I make a branch named analysis_1 and commit these changes:

my name is dennis
analysis of line 1
i am a dolphin
analysis of line 2
i fix teeth
analysis of line 3

Realizing my earlier mistake, I checkout master and commit a fix:

my name is dennis
i am a dentist
i fix teeth

Is there a way (a strategy, algorithm, or GIT_EXTERNAL_DIFF tool) that can merge master into analysis_1 without a conflict so that I get to keep the correction and the analysis like the below?

my name is dennis
analysis of line 1
i am a dentist
analysis of line 2
i fix teeth
analysis of line 3

Thanks!

edit 2: This question pointed out wdiff and led me to try the diff option --word-diff which gives me the desired diff result. Next step is to get it to be used for a merge.
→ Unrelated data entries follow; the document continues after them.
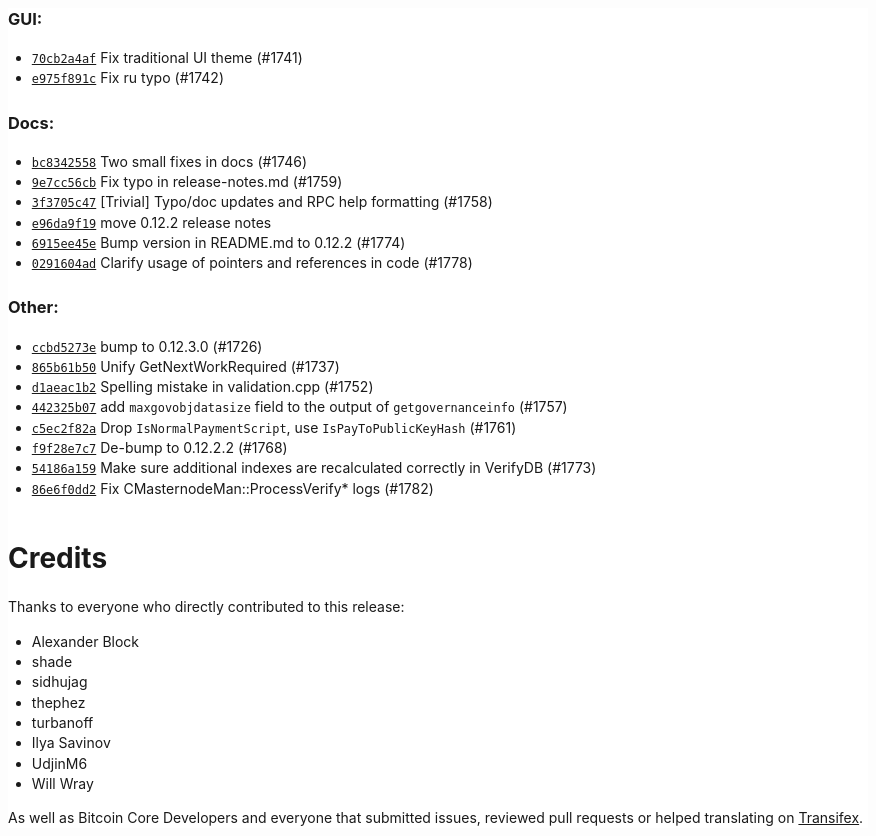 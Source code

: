 ### GUI:
- [`70cb2a4af`](https://github.com/sanatorium/sanity/commit/70cb2a4af) Fix traditional UI theme (#1741)
- [`e975f891c`](https://github.com/sanatorium/sanity/commit/e975f891c) Fix ru typo (#1742)

### Docs:
- [`bc8342558`](https://github.com/sanatorium/sanity/commit/bc8342558) Two small fixes in docs (#1746)
- [`9e7cc56cb`](https://github.com/sanatorium/sanity/commit/9e7cc56cb) Fix typo in release-notes.md (#1759)
- [`3f3705c47`](https://github.com/sanatorium/sanity/commit/3f3705c47) [Trivial] Typo/doc updates and RPC help formatting (#1758)
- [`e96da9f19`](https://github.com/sanatorium/sanity/commit/e96da9f19) move 0.12.2 release notes
- [`6915ee45e`](https://github.com/sanatorium/sanity/commit/6915ee45e) Bump version in README.md to 0.12.2 (#1774)
- [`0291604ad`](https://github.com/sanatorium/sanity/commit/0291604ad) Clarify usage of pointers and references in code (#1778)

### Other:
- [`ccbd5273e`](https://github.com/sanatorium/sanity/commit/ccbd5273e) bump to 0.12.3.0 (#1726)
- [`865b61b50`](https://github.com/sanatorium/sanity/commit/865b61b50) Unify GetNextWorkRequired (#1737)
- [`d1aeac1b2`](https://github.com/sanatorium/sanity/commit/d1aeac1b2) Spelling mistake in validation.cpp (#1752)
- [`442325b07`](https://github.com/sanatorium/sanity/commit/442325b07) add `maxgovobjdatasize` field to the output of `getgovernanceinfo` (#1757)
- [`c5ec2f82a`](https://github.com/sanatorium/sanity/commit/c5ec2f82a) Drop `IsNormalPaymentScript`, use `IsPayToPublicKeyHash` (#1761)
- [`f9f28e7c7`](https://github.com/sanatorium/sanity/commit/f9f28e7c7) De-bump to 0.12.2.2 (#1768)
- [`54186a159`](https://github.com/sanatorium/sanity/commit/54186a159) Make sure additional indexes are recalculated correctly in VerifyDB (#1773)
- [`86e6f0dd2`](https://github.com/sanatorium/sanity/commit/86e6f0dd2) Fix CMasternodeMan::ProcessVerify* logs (#1782)


Credits
=======

Thanks to everyone who directly contributed to this release:

- Alexander Block
- shade
- sidhujag
- thephez
- turbanoff
- Ilya Savinov
- UdjinM6
- Will Wray

As well as Bitcoin Core Developers and everyone that submitted issues,
reviewed pull requests or helped translating on
[Transifex](https://www.transifex.com/projects/p/sanity/).
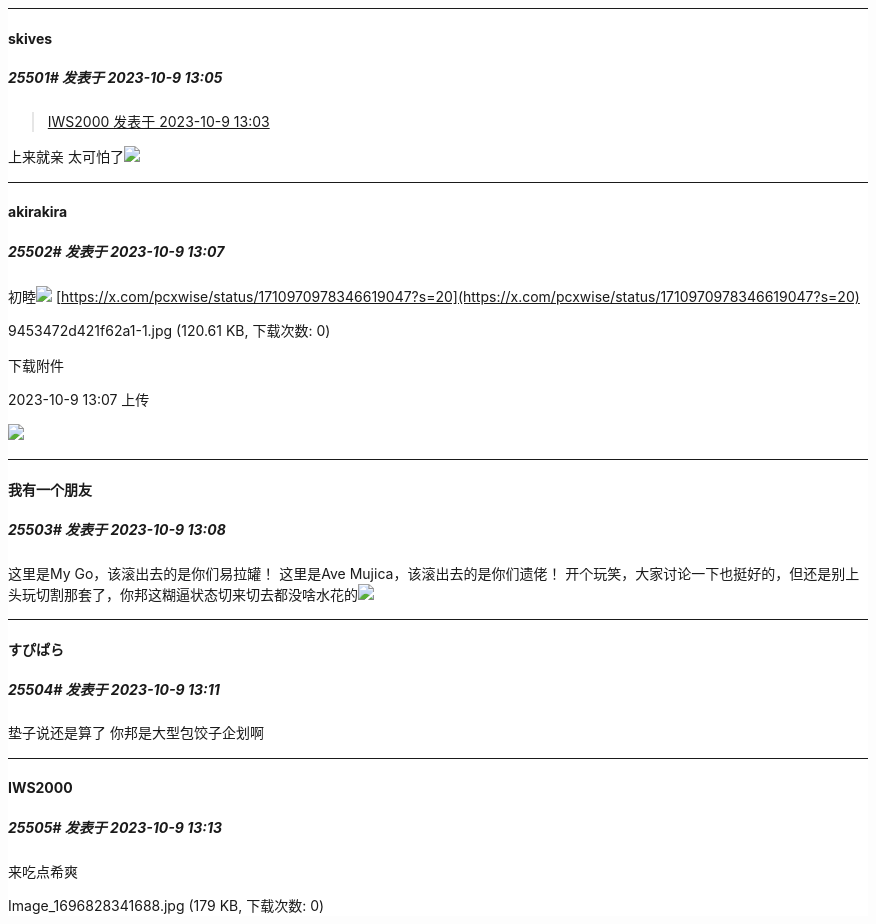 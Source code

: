 
*****

####  skives  
##### 25501#       发表于 2023-10-9 13:05

<blockquote><a href="httphttps://bbs.saraba1st.com/2b/forum.php?mod=redirect&amp;goto=findpost&amp;pid=62663576&amp;ptid=2066984" target="_blank">IWS2000 发表于 2023-10-9 13:03</a></blockquote>
上来就亲 太可怕了<img src="https://static.saraba1st.com/image/smiley/face2017/076.png" referrerpolicy="no-referrer">

*****

####  akirakira  
##### 25502#       发表于 2023-10-9 13:07

初睦<img src="https://static.saraba1st.com/image/smiley/face2017/075.png" referrerpolicy="no-referrer">
[https://x.com/pcxwise/status/1710970978346619047?s=20](https://x.com/pcxwise/status/1710970978346619047?s=20)

9453472d421f62a1-1.jpg
(120.61 KB, 下载次数: 0)

下载附件

2023-10-9 13:07 上传

<img src="https://img.saraba1st.com/forum/202310/09/130713w7pn5ksnp2ngdr2y.jpg" referrerpolicy="no-referrer">

*****

####  我有一个朋友  
##### 25503#       发表于 2023-10-9 13:08

这里是My Go，该滚出去的是你们易拉罐！
这里是Ave Mujica，该滚出去的是你们遗佬！
开个玩笑，大家讨论一下也挺好的，但还是别上头玩切割那套了，你邦这糊逼状态切来切去都没啥水花的<img src="https://static.saraba1st.com/image/smiley/face2017/044.png" referrerpolicy="no-referrer">

*****

####  すぴぱら  
##### 25504#       发表于 2023-10-9 13:11

垫子说还是算了
你邦是大型包饺子企划啊


*****

####  IWS2000  
##### 25505#       发表于 2023-10-9 13:13

来吃点希爽

Image_1696828341688.jpg
(179 KB, 下载次数: 0)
edit 3: Seems like word-based merging has some questions on SO that might bear fruit. I'll update this question if I find a solution in one of those that works for this.

Aaron Surrain
  • 366
  • 4
  • 11
  • You're going to need a custom merge strategy for this, because every standard merge algorithm (not just in Git, but that I'm aware of existing) is going to conflict here. – bk2204 Apr 20 '20 at 00:47
  • 2
    Why not just resolve the conflict? Conflicts are not a problem, they are merely git asking what to do. A merge with a conflict is not an impossible merge, it’s just a merge you have to help with. – matt Apr 20 '20 at 02:58
  • @bk2204: thanks. I'll look into custom merge strategies. – Aaron Surrain Apr 20 '20 at 13:35
  • @matt: this is just an example of something I need to do at scale without manual intervention. – Aaron Surrain Apr 20 '20 at 13:35
  • The problem in your example is that by the time you discover the problem, a line like "i am a dentist" in master does not correspond in any obvious way to any line in `analysis1`: no merge strategy can use semantics to say "oh, this is the line _about what I am_", computers don't think that way – matt Apr 20 '20 at 13:54
  • So if you are not willing to fix this manually, then Don't Do That - make the fix in `analysis_1` and merge back into master, not the other way round. If you do _that_, there is a merge strategy that works (in effect, theirs). – matt Apr 20 '20 at 13:55
  • @matt, "i am a dentist" is just one word different from "i am a dolphin" which I would argue is an obvious way they correspond to each other. What it seems to be choking on is that the small change is being grouped with the insertion. A computer doesn't need to grasp the semantics to see a big difference between lines it is comparing and just hop to the next line to see if it's a closer match. I just thought there would be an existing available merge strategy that did that, but the inserted line next to an altered line appears to be less common of a use case than I thought. – Aaron Surrain Apr 20 '20 at 14:35

1 Answers1

0

The problem is that you're trying to edit master by adding a commit whose job is to change the past, after analysis_1 has already branched off. The horse has left the barn and there's nothing you can do about it.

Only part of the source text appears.